Question

A book contains 1000 pages. A page is chosen at random. The probability that the sum of the digits of the marked number on the page is equal to 9, is

• A. \(\frac{23}{500}\)
• B. \(\frac{11}{200}\)
• C. \(\frac{7}{100}\)
• D. None of these

Hint:

To find probabilities in cases involving digit sums, break down the sum into its digit components and solve accordingly.

Answer 1

The Correct Option is B

Total number of ways to choose a page = 1000 The favorable cases that the sum of the digits of the marked number on the page is equal to 9 are one digit numbers or two-digit numbers or three-digit numbers, if the three-digit number is \(abc\). \[ a + b + c = 9, \quad 0 \leq a, b, c \leq 9 \] Hence, the number of favorable solutions for the equation \(a + b + c = 9\) is \(11 C_2 = 55\). Thus, the required probability is: \[ \frac{55}{1000} = \frac{11}{200} \]

Answer 2

The problem requires calculating the probability that the sum of the digits of a randomly selected page number from a 1000-page book equals 9. The pages are numbered from 1 to 1000.
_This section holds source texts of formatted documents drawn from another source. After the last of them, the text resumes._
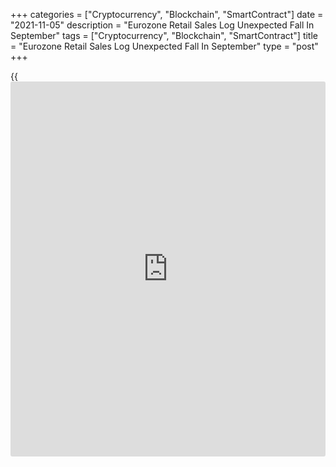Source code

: +++
categories = ["Cryptocurrency", "Blockchain", "SmartContract"]
date = "2021-11-05"
description = "Eurozone Retail Sales Log Unexpected Fall In September"
tags = ["Cryptocurrency", "Blockchain", "SmartContract"]
title = "Eurozone Retail Sales Log Unexpected Fall In September"
type = "post"
+++

{{<iframe id="large-banner" src="https://www.bounty.group/#slide=20.0" width="100%" height="600" scrolling="no" style="border: 0px solid rgb(216, 221, 230); border-radius: 3px;">}}

Eurozone retail sales dropped unexpectedly in September, data published
by Eurostat showed on Friday.

Retail turnover declined 0.3 percent month-on-month, in contrast to the
1 percent increase in August. Economists had forecast sales to advance
0.3 percent.

Sales of food, drinks and tobacco registered a monthly growth of 0.7
percent. By contrast, non-food product sales were down 1.5 percent.

Data showed that mail orders and internet sales declined 1.4 percent,
while automotive fuel in specialized stores grew 1.1 percent.

On a yearly basis, retail turnover growth accelerated to 2.5 percent in
September from 1.5 percent in August. The rate of growth was forecast to
stabilize at 1.5 percent.

Retail sales in the EU27 dropped 0.2 percent on month in September but
grew 3.2 percent from the same period last year.

For comments and feedback [contact](https://www.playgroundfx.com/contact/): editorial@rtt[news](https://www.letsplayfx.com/blog/forex-news-website/).com

[Economic News][1]

 **What parts of the world are seeing the best (and worst) economic
performances lately? Click[here][2] to check out our [Econ Scorecard][2]
and find out! See up-to-the-moment [ranking](https://www.playgroundfx.com/blog/crypto-exchange-ranking/)s for the best and worst
performers in [GDP][3], [unemployment rate][4], [inflation][5] and much
more.**

   1. www.rtt[news](https://www.letsplayfx.com/blog/forex-news-website/).com/Content/EconomicNews.aspx
   2. www.rtt[news](https://www.letsplayfx.com/blog/forex-news-website/).com/economic-scorecard/world-rank/retail-sales/highest-performance.aspx
   3. www.rtt[news](https://www.letsplayfx.com/blog/forex-news-website/).com/economic-scorecard/world-rank/GDP/highest-performance.aspx
   4. www.rtt[news](https://www.letsplayfx.com/blog/forex-news-website/).com/economic-scorecard/world-rank/unemployment-rate/lowest-performance.aspx
   5. www.rtt[news](https://www.letsplayfx.com/blog/forex-news-website/).com/economic-scorecard/world-rank/CPI/highest-performance.aspx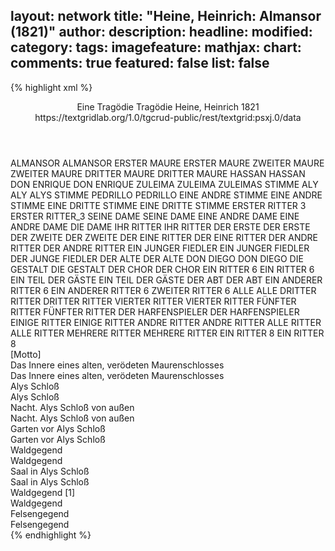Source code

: layout: network
title: "Heine, Heinrich: Almansor (1821)"
author:
description:
headline:
modified:
category:
tags:
imagefeature:
mathjax:
chart:
comments: true
featured: false
list: false
---
{% highlight xml %}
<?xml-model href="https://raw.githubusercontent.com/DLiNa/project/master/rules/lina.rnc"?><?xml-model href="https://raw.githubusercontent.com/DLiNa/project/master/rules/lina.sch"?>
<play xmlns="http://lina.digital">
  <header>
    <title>Almansor</title>
    <subtitle>Eine Tragödie</subtitle>
    <genretitle>Tragödie</genretitle>
    <author>Heine, Heinrich</author>
    <date type="print" when="1821">1821</date>
    <source>https://textgridlab.org/1.0/tgcrud-public/rest/textgrid:psxj.0/data</source>
  </header>
  <personae>
    <character>
      <name>ALMANSOR</name>
      <alias xml:id="almansor">
        <name>ALMANSOR</name>
      </alias>
    </character>
    <character>
      <name>ERSTER MAURE</name>
      <alias xml:id="erster_maure">
        <name>ERSTER MAURE</name>
      </alias>
    </character>
    <character>
      <name>ZWEITER MAURE</name>
      <alias xml:id="zweiter_maure">
        <name>ZWEITER MAURE</name>
      </alias>
    </character>
    <character>
      <name>DRITTER MAURE</name>
      <alias xml:id="dritter_maure">
        <name>DRITTER MAURE</name>
      </alias>
    </character>
    <character>
      <name>HASSAN</name>
      <alias xml:id="hassan">
        <name>HASSAN</name>
      </alias>
    </character>
    <character>
      <name>DON ENRIQUE</name>
      <alias xml:id="don_enrique">
        <name>DON ENRIQUE</name>
      </alias>
    </character>
    <character>
      <name>ZULEIMA</name>
      <alias xml:id="zuleima">
        <name>ZULEIMA</name>
      </alias>
      <alias xml:id="zuleimas_stimme">
        <name>ZULEIMAS STIMME</name>
      </alias>
    </character>
    <character>
      <name>ALY</name>
      <alias xml:id="aly">
        <name>ALY</name>
      </alias>
      <alias xml:id="alys_stimme">
        <name>ALYS STIMME</name>
      </alias>
    </character>
    <character>
      <name>PEDRILLO</name>
      <alias xml:id="pedrillo">
        <name>PEDRILLO</name>
      </alias>
    </character>
    <character>
      <name>EINE ANDRE STIMME</name>
      <alias xml:id="eine_andre_stimme">
        <name>EINE ANDRE STIMME</name>
      </alias>
    </character>
    <character>
      <name>EINE DRITTE STIMME</name>
      <alias xml:id="eine_dritte_stimme">
        <name>EINE DRITTE STIMME</name>
      </alias>
    </character>
    <character>
      <name>ERSTER RITTER 3</name>
      <alias xml:id="erster_ritter_3">
        <name>ERSTER RITTER_3</name>
      </alias>
    </character>
    <character>
      <name>SEINE DAME</name>
      <alias xml:id="seine_dame">
        <name>SEINE DAME</name>
      </alias>
    </character>
    <character>
      <name>EINE ANDRE DAME</name>
      <alias xml:id="eine_andre_dame">
        <name>EINE ANDRE DAME</name>
      </alias>
      <alias xml:id="die_dame">
        <name>DIE DAME</name>
      </alias>
    </character>
    <character>
      <name>IHR RITTER</name>
      <alias xml:id="ihr_ritter">
        <name>IHR RITTER</name>
      </alias>
    </character>
    <character>
      <name>DER ERSTE</name>
      <alias xml:id="der_erste">
        <name>DER ERSTE</name>
      </alias>
    </character>
    <character>
      <name>DER ZWEITE</name>
      <alias xml:id="der_zweite">
        <name>DER ZWEITE</name>
      </alias>
    </character>
    <character>
      <name>DER EINE RITTER</name>
      <alias xml:id="der_eine_ritter">
        <name>DER EINE RITTER</name>
      </alias>
    </character>
    <character>
      <name>DER ANDRE RITTER</name>
      <alias xml:id="der_andre_ritter">
        <name>DER ANDRE RITTER</name>
      </alias>
    </character>
    <character>
      <name>EIN JUNGER FIEDLER</name>
      <alias xml:id="ein_junger_fiedler">
        <name>EIN JUNGER FIEDLER</name>
      </alias>
      <alias xml:id="der_junge_fiedler">
        <name>DER JUNGE FIEDLER</name>
      </alias>
    </character>
    <character>
      <name>DER ALTE</name>
      <alias xml:id="der_alte">
        <name>DER ALTE</name>
      </alias>
    </character>
    <character>
      <name>DON DIEGO</name>
      <alias xml:id="don_diego">
        <name>DON DIEGO</name>
      </alias>
    </character>
    <character>
      <name>DIE GESTALT</name>
      <alias xml:id="die_gestalt">
        <name>DIE GESTALT</name>
      </alias>
    </character>
    <character>
      <name>DER CHOR</name>
      <alias xml:id="der_chor">
        <name>DER CHOR</name>
      </alias>
    </character>
    <character>
      <name>EIN RITTER 6</name>
      <alias xml:id="ein_ritter_6">
        <name>EIN RITTER 6</name>
      </alias>
    </character>
    <character>
      <name>EIN TEIL DER GÄSTE</name>
      <alias xml:id="ein_teil_der_gäste">
        <name>EIN TEIL DER GÄSTE</name>
      </alias>
    </character>
    <character>
      <name>DER ABT</name>
      <alias xml:id="der_abt">
        <name>DER ABT</name>
      </alias>
    </character>
    <character>
      <name>EIN ANDERER RITTER 6</name>
      <alias xml:id="ein_anderer_ritter_6">
        <name>EIN ANDERER RITTER 6</name>
      </alias>
      <alias xml:id="zweiter_ritter_6">
        <name>ZWEITER RITTER 6</name>
      </alias>
    </character>
    <character>
      <name>ALLE</name>
      <alias xml:id="alle">
        <name>ALLE</name>
      </alias>
    </character>
    <character>
      <name>DRITTER RITTER</name>
      <alias xml:id="dritter_ritter">
        <name>DRITTER RITTER</name>
      </alias>
    </character> 
    <character>
      <name>VIERTER RITTER</name>
      <alias xml:id="vierter_ritter">
        <name>VIERTER RITTER</name>
      </alias>
    </character>
    <character>
      <name>FÜNFTER RITTER</name>
      <alias xml:id="fünfter_ritter">
        <name>FÜNFTER RITTER</name>
      </alias>
    </character>
    <character>
      <name>DER HARFENSPIELER</name>
      <alias xml:id="der_harfenspieler">
        <name>DER HARFENSPIELER</name>
      </alias>
    </character>
    <character>
      <name>EINIGE RITTER</name>
      <alias xml:id="einige_ritter">
        <name>EINIGE RITTER</name>
      </alias>
    </character>
    <character>
      <name>ANDRE RITTER</name>
      <alias xml:id="andre_ritter">
        <name>ANDRE RITTER</name>
      </alias>
    </character>
    <character>
      <name>ALLE RITTER</name>
      <alias xml:id="alle_ritter">
        <name>ALLE RITTER</name>
      </alias>
    </character>
    <character>
      <name>MEHRERE RITTER</name>
      <alias xml:id="mehrere_ritter">
        <name>MEHRERE RITTER</name>
      </alias>
    </character>
    <character>
      <name>EIN RITTER 8</name>
      <alias xml:id="ein_ritter_8">
        <name>EIN RITTER 8</name>
      </alias>
    </character>
  </personae>
  <text>
    <div>
      <head>[Motto]</head>
    </div>
    <div>
      <head>Das Innere eines alten, verödeten Maurenschlosses</head>
      <div>
        <head>Das Innere eines alten, verödeten Maurenschlosses</head>
        <sp who="#almansor">
          <amount n="24" unit="speech_acts"/>
          <amount n="1771" unit="words"/>
          <amount n="239" unit="lines"/>
          <amount n="9850" unit="chars"/>
        </sp>
        <sp who="#erster_maure">
          <amount n="4" unit="speech_acts"/>
          <amount n="54" unit="words"/>
          <amount n="8" unit="lines"/>
          <amount n="308" unit="chars"/>
        </sp>
        <sp who="#zweiter_maure">
          <amount n="1" unit="speech_acts"/>
          <amount n="9" unit="words"/>
          <amount n="1" unit="lines"/>
          <amount n="45" unit="chars"/>
        </sp>
        <sp who="#dritter_maure">
          <amount n="1" unit="speech_acts"/>
          <amount n="9" unit="words"/>
          <amount n="1" unit="lines"/>
          <amount n="43" unit="chars"/>
        </sp>
        <sp who="#hassan">
          <amount n="21" unit="speech_acts"/>
          <amount n="882" unit="words"/>
          <amount n="123" unit="lines"/>
          <amount n="5070" unit="chars"/>
        </sp>
      </div>
    </div>
    <div>
      <head>Alys Schloß</head>
      <div>
        <head>Alys Schloß</head>
        <sp who="#don_enrique">
          <amount n="12" unit="speech_acts"/>
          <amount n="228" unit="words"/>
          <amount n="33" unit="lines"/>
          <amount n="1168" unit="chars"/>
        </sp>
        <sp who="#zuleima">
          <amount n="2" unit="speech_acts"/>
          <amount n="9" unit="words"/>
          <amount n="2" unit="lines"/>
          <amount n="36" unit="chars"/>
        </sp>
        <sp who="#aly">
          <amount n="10" unit="speech_acts"/>
          <amount n="661" unit="words"/>
          <amount n="94" unit="lines"/>
          <amount n="3663" unit="chars"/>
        </sp>
      </div>
    </div>
    <div>
      <head>Nacht. Alys Schloß von außen</head>
      <div>
        <head>Nacht. Alys Schloß von außen</head>
        <sp who="#almansor">
          <amount n="11" unit="speech_acts"/>
          <amount n="1515" unit="words"/>
          <amount n="208" unit="lines"/>
          <amount n="8471" unit="chars"/>
        </sp>
        <sp who="#pedrillo">
          <amount n="3" unit="speech_acts"/>
          <amount n="170" unit="words"/>
          <amount n="23" unit="lines"/>
          <amount n="916" unit="chars"/>
        </sp>
        <sp who="#alys_stimme">
          <amount n="1" unit="speech_acts"/>
          <amount n="8" unit="words"/>
          <amount n="1" unit="lines"/>
          <amount n="43" unit="chars"/>
        </sp>
        <sp who="#eine_andre_stimme">
          <amount n="1" unit="speech_acts"/>
          <amount n="26" unit="words"/>
          <amount n="3" unit="lines"/>
          <amount n="135" unit="chars"/>
        </sp>
        <sp who="#eine_dritte_stimme">
          <amount n="1" unit="speech_acts"/>
          <amount n="16" unit="words"/>
          <amount n="2" unit="lines"/>
          <amount n="78" unit="chars"/>
        </sp>
        <sp who="#erster_ritter_3">
          <amount n="1" unit="speech_acts"/>
          <amount n="7" unit="words"/>
          <amount n="1" unit="lines"/>
          <amount n="39" unit="chars"/>
        </sp>
        <sp who="#seine_dame">
          <amount n="1" unit="speech_acts"/>
          <amount n="7" unit="words"/>
          <amount n="1" unit="lines"/>
          <amount n="44" unit="chars"/>
        </sp>
        <sp who="#eine_andre_dame">
          <amount n="1" unit="speech_acts"/>
          <amount n="14" unit="words"/>
          <amount n="2" unit="lines"/>
          <amount n="79" unit="chars"/>
        </sp>
        <sp who="#ihr_ritter">
          <amount n="1" unit="speech_acts"/>
          <amount n="14" unit="words"/>
          <amount n="2" unit="lines"/>
          <amount n="82" unit="chars"/>
        </sp>
        <sp who="#die_dame">
          <amount n="1" unit="speech_acts"/>
          <amount n="8" unit="words"/>
          <amount n="1" unit="lines"/>
          <amount n="40" unit="chars"/>
        </sp>
        <sp who="#der_erste">
          <amount n="2" unit="speech_acts"/>
          <amount n="37" unit="words"/>
          <amount n="5" unit="lines"/>
          <amount n="207" unit="chars"/>
        </sp>
        <sp who="#der_zweite">
          <amount n="2" unit="speech_acts"/>
          <amount n="40" unit="words"/>
          <amount n="5" unit="lines"/>
          <amount n="231" unit="chars"/>
        </sp>
        <sp who="#der_eine_ritter">
          <amount n="1" unit="speech_acts"/>
          <amount n="13" unit="words"/>
          <amount n="2" unit="lines"/>
          <amount n="79" unit="chars"/>
        </sp>
        <sp who="#der_andre_ritter">
          <amount n="1" unit="speech_acts"/>
          <amount n="17" unit="words"/>
          <amount n="2" unit="lines"/>
          <amount n="88" unit="chars"/>
        </sp>
        <sp who="#ein_junger_fiedler">
          <amount n="1" unit="speech_acts"/>
          <amount n="6" unit="words"/>
          <amount n="1" unit="lines"/>
          <amount n="37" unit="chars"/>
        </sp>
        <sp who="#der_alte">
          <amount n="2" unit="speech_acts"/>
          <amount n="43" unit="words"/>
          <amount n="5" unit="lines"/>
          <amount n="220" unit="chars"/>
        </sp>
        <sp who="#der_junge_fiedler">
          <amount n="1" unit="speech_acts"/>
          <amount n="89" unit="words"/>
          <amount n="11" unit="lines"/>
          <amount n="471" unit="chars"/>
        </sp>
        <sp who="#don_enrique">
          <amount n="7" unit="speech_acts"/>
          <amount n="107" unit="words"/>
          <amount n="13" unit="lines"/>
          <amount n="564" unit="chars"/>
        </sp>
        <sp who="#don_diego">
          <amount n="7" unit="speech_acts"/>
          <amount n="468" unit="words"/>
          <amount n="62" unit="lines"/>
          <amount n="2555" unit="chars"/>
        </sp>
        <sp who="#zuleimas_stimme">
          <amount n="1" unit="speech_acts"/>
          <amount n="47" unit="words"/>
          <amount n="6" unit="lines"/>
          <amount n="255" unit="chars"/>
        </sp>
        <sp who="#zuleima">
          <amount n="5" unit="speech_acts"/>
          <amount n="183" unit="words"/>
          <amount n="25" unit="lines"/>
          <amount n="982" unit="chars"/>
        </sp>
        <sp who="#die_gestalt">
          <amount n="1" unit="speech_acts"/>
          <amount n="95" unit="words"/>
          <amount n="13" unit="lines"/>
          <amount n="537" unit="chars"/>
        </sp>
      </div>
    </div>
    <div>
      <head>Garten vor Alys Schloß</head>
      <div>
        <head>Garten vor Alys Schloß</head>
        <sp who="#zuleima">
          <amount n="12" unit="speech_acts"/>
          <amount n="780" unit="words"/>
          <amount n="108" unit="lines"/>
          <amount n="4430" unit="chars"/>
        </sp>
        <sp who="#almansor">
          <amount n="11" unit="speech_acts"/>
          <amount n="1326" unit="words"/>
          <amount n="176" unit="lines"/>
          <amount n="7384" unit="chars"/>
        </sp>
      </div>
    </div>
    <div>
      <head>Waldgegend</head>
      <div>
        <head>Waldgegend</head>
        <sp who="#der_chor">
          <amount n="1" unit="speech_acts"/>
          <amount n="546" unit="words"/>
          <amount n="81" unit="lines"/>
          <amount n="3243" unit="chars"/>
        </sp>
        <sp who="#almansor">
          <amount n="10" unit="speech_acts"/>
          <amount n="1329" unit="words"/>
          <amount n="173" unit="lines"/>
          <amount n="7143" unit="chars"/>
        </sp>
        <sp who="#hassan">
          <amount n="9" unit="speech_acts"/>
          <amount n="325" unit="words"/>
          <amount n="44" unit="lines"/>
          <amount n="1816" unit="chars"/>
        </sp>
      </div>
    </div>
    <div>
      <head>Saal in Alys Schloß</head>
      <div>
        <head>Saal in Alys Schloß</head>
        <sp who="#ein_ritter_6">
          <amount n="1" unit="speech_acts"/>
          <amount n="14" unit="words"/>
          <amount n="2" unit="lines"/>
          <amount n="73" unit="chars"/>
        </sp>
        <sp who="#ein_teil_der_gäste">
          <amount n="2" unit="speech_acts"/>
          <amount n="11" unit="words"/>
          <amount n="2" unit="lines"/>
          <amount n="69" unit="chars"/>
        </sp>
        <sp who="#der_abt">
          <amount n="2" unit="speech_acts"/>
          <amount n="63" unit="words"/>
          <amount n="9" unit="lines"/>
          <amount n="357" unit="chars"/>
        </sp>
        <sp who="#ein_anderer_ritter_6">
          <amount n="1" unit="speech_acts"/>
          <amount n="16" unit="words"/>
          <amount n="2" unit="lines"/>
          <amount n="86" unit="chars"/>
        </sp>
        <sp who="#alle">
          <amount n="3" unit="speech_acts"/>
          <amount n="13" unit="words"/>
          <amount n="3" unit="lines"/>
          <amount n="59" unit="chars"/>
        </sp>
        <sp who="#don_enrique">
          <amount n="2" unit="speech_acts"/>
          <amount n="26" unit="words"/>
          <amount n="4" unit="lines"/>
          <amount n="144" unit="chars"/>
        </sp>
        <sp who="#zweiter_ritter_6">
          <amount n="1" unit="speech_acts"/>
          <amount n="5" unit="words"/>
          <amount n="1" unit="lines"/>
          <amount n="26" unit="chars"/>
        </sp>
        <sp who="#zuleima">
          <amount n="1" unit="speech_acts"/>
          <amount n="9" unit="words"/>
          <amount n="1" unit="lines"/>
          <amount n="43" unit="chars"/>
        </sp>
        <sp who="#dritter_ritter">
          <amount n="1" unit="speech_acts"/>
          <amount n="13" unit="words"/>
          <amount n="2" unit="lines"/>
          <amount n="78" unit="chars"/>
        </sp>
        <sp who="#vierter_ritter">
          <amount n="2" unit="speech_acts"/>
          <amount n="88" unit="words"/>
          <amount n="14" unit="lines"/>
          <amount n="480" unit="chars"/>
        </sp>
        <sp who="#dritter_ritter">
          <amount n="1" unit="speech_acts"/>
          <amount n="6" unit="words"/>
          <amount n="1" unit="lines"/>
          <amount n="26" unit="chars"/>
        </sp>
        <sp who="#aly">
          <amount n="4" unit="speech_acts"/>
          <amount n="57" unit="words"/>
          <amount n="10" unit="lines"/>
          <amount n="330" unit="chars"/>
        </sp>
        <sp who="#pedrillo">
          <amount n="5" unit="speech_acts"/>
          <amount n="56" unit="words"/>
          <amount n="9" unit="lines"/>
          <amount n="321" unit="chars"/>
        </sp>
        <sp who="#fünfter_ritter">
          <amount n="2" unit="speech_acts"/>
          <amount n="57" unit="words"/>
          <amount n="7" unit="lines"/>
          <amount n="276" unit="chars"/>
        </sp>
        <sp who="#die_dame">
          <amount n="1" unit="speech_acts"/>
          <amount n="16" unit="words"/>
          <amount n="2" unit="lines"/>
          <amount n="92" unit="chars"/>
        </sp>
        <sp who="#der_harfenspieler">
          <amount n="2" unit="speech_acts"/>
          <amount n="311" unit="words"/>
          <amount n="47" unit="lines"/>
          <amount n="1715" unit="chars"/>
        </sp>
        <sp who="#einige_ritter">
          <amount n="1" unit="speech_acts"/>
          <amount n="5" unit="words"/>
          <amount n="1" unit="lines"/>
          <amount n="25" unit="chars"/>
        </sp>
        <sp who="#andre_ritter">
          <amount n="1" unit="speech_acts"/>
          <amount n="34" unit="words"/>
          <amount n="5" unit="lines"/>
          <amount n="169" unit="chars"/>
        </sp>
        <sp who="#alle_ritter #ein_ritter_6 #ein_anderer_ritter_6 #dritter_ritter #vierter_ritter #fünfter_ritter">
          <amount n="1" unit="speech_acts"/>
          <amount n="12" unit="words"/>
          <amount n="1" unit="lines"/>
          <amount n="42" unit="chars"/>
        </sp>
      </div>
    </div>
    <div>
      <head>Waldgegend [1]</head>
      <div>
        <head>Waldgegend</head>
        <sp who="#pedrillo">
          <amount n="1" unit="speech_acts"/>
          <amount n="217" unit="words"/>
          <amount n="28" unit="lines"/>
          <amount n="1126" unit="chars"/>
        </sp>
        <sp who="#hassan">
          <amount n="3" unit="speech_acts"/>
          <amount n="154" unit="words"/>
          <amount n="20" unit="lines"/>
          <amount n="779" unit="chars"/>
        </sp>
        <sp who="#aly">
          <amount n="3" unit="speech_acts"/>
          <amount n="88" unit="words"/>
          <amount n="13" unit="lines"/>
          <amount n="498" unit="chars"/>
        </sp>
        <sp who="#don_enrique">
          <amount n="3" unit="speech_acts"/>
          <amount n="18" unit="words"/>
          <amount n="3" unit="lines"/>
          <amount n="90" unit="chars"/>
        </sp>
        <sp who="#don_diego">
          <amount n="2" unit="speech_acts"/>
          <amount n="144" unit="words"/>
          <amount n="21" unit="lines"/>
          <amount n="830" unit="chars"/>
        </sp>
      </div>
    </div>
    <div>
      <head>Felsengegend</head>
      <div>
        <head>Felsengegend</head>
        <sp who="#almansor">
          <amount n="8" unit="speech_acts"/>
          <amount n="582" unit="words"/>
          <amount n="81" unit="lines"/>
          <amount n="3226" unit="chars"/>
        </sp>
        <sp who="#zuleima">
          <amount n="7" unit="speech_acts"/>
          <amount n="273" unit="words"/>
          <amount n="38" unit="lines"/>
          <amount n="1502" unit="chars"/>
        </sp>
        <sp who="#mehrere_ritter #ein_ritter_8">
          <amount n="1" unit="speech_acts"/>
          <amount n="1" unit="words"/>
          <amount n="1" unit="lines"/>
          <amount n="12" unit="chars"/>
        </sp>
        <sp who="#aly">
          <amount n="2" unit="speech_acts"/>
          <amount n="51" unit="words"/>
          <amount n="8" unit="lines"/>
          <amount n="309" unit="chars"/>
        </sp>
        <sp who="#ein_ritter_8">
          <amount n="1" unit="speech_acts"/>
          <amount n="13" unit="words"/>
          <amount n="2" unit="lines"/>
          <amount n="72" unit="chars"/>
        </sp>
      </div>
    </div>
  </text>
</play>
{% endhighlight %}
We shall consider all numbers except 1000 when calculating digit sums, as page numbers only go up to 999 for TDS (three-digit sum).

Step-by-step Solution:

Let’s consider the possibility of digit sums for numbers with different digits:

• One-digit numbers: The digit itself can be from 1 to 9. Numbers satisfying the condition: none (as they'd need to be higher than 9).
• Two-digit numbers (10-99): The sum can be 9. For a number xy, x + y = 9. Possible pairs (x, y) fulfilling this are: (1,8), (2,7), (3,6), (4,5), (5,4), (6,3), (7,2), (8,1), totaling 9 such numbers.
• Three-digit numbers (100-999): The requirement is i + j + k = 9 for a number ijk.

Let's calculate three-digit combinations where i,j,k represent hundreds, tens and units respectively:

i	Combinations (j+k)
1	8 (0 to 8)
2	7 (0 to 7)
3	6 (0 to 6)
4	5 (0 to 5)
5	4 (0 to 4)
6	3 (0 to 3)
7	2 (0 to 2)
8	1 (0 to 1)
9	0 (9)

The number of solutions for each equation is covered comprehensively: (0 + 1 + ... + 9) = 45 possibilities.

Total valid pages: 54. These possibilities are combined, and the total valid numbers = 9 (two-digit) + 45 (three-digit) = 54.

Total pages excluding 1000 = 999.

Probability Calculation:
\( \text{Probability} = \frac{\text{valid outcomes (54)}}{\text{total outcomes (999)}} = \frac{54}{999} = \frac{6}{111} = \frac{11}{200} \)

This leads us to conclude the correct answer is \( \frac{11}{200} \).